**What you need to do**
Your task is to filter the data below down to the lines holding "ERROR".

** Extracted records follows **

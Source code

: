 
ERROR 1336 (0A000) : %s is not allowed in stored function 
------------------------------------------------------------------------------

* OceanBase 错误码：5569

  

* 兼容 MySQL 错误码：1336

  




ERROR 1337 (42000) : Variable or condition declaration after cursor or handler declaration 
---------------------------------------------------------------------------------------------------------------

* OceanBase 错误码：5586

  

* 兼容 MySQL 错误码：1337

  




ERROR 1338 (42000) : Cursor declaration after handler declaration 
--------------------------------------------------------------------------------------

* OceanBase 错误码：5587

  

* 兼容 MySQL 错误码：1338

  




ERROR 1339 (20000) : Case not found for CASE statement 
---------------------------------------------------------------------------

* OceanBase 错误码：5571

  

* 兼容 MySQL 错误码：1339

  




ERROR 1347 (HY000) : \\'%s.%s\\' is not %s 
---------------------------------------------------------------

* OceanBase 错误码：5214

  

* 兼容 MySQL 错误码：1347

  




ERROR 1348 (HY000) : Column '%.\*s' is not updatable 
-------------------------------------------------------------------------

** End of Extracted records **

**Response to the exercise**
ERROR 1336 (0A000) : %s is not allowed in stored function 
ERROR 1337 (42000) : Variable or condition declaration after cursor or handler declaration 
ERROR 1338 (42000) : Cursor declaration after handler declaration 
ERROR 1339 (20000) : Case not found for CASE statement 
ERROR 1347 (HY000) : \\'%s.%s\\' is not %s 
ERROR 1348 (HY000) : Column '%.\*s' is not updatable 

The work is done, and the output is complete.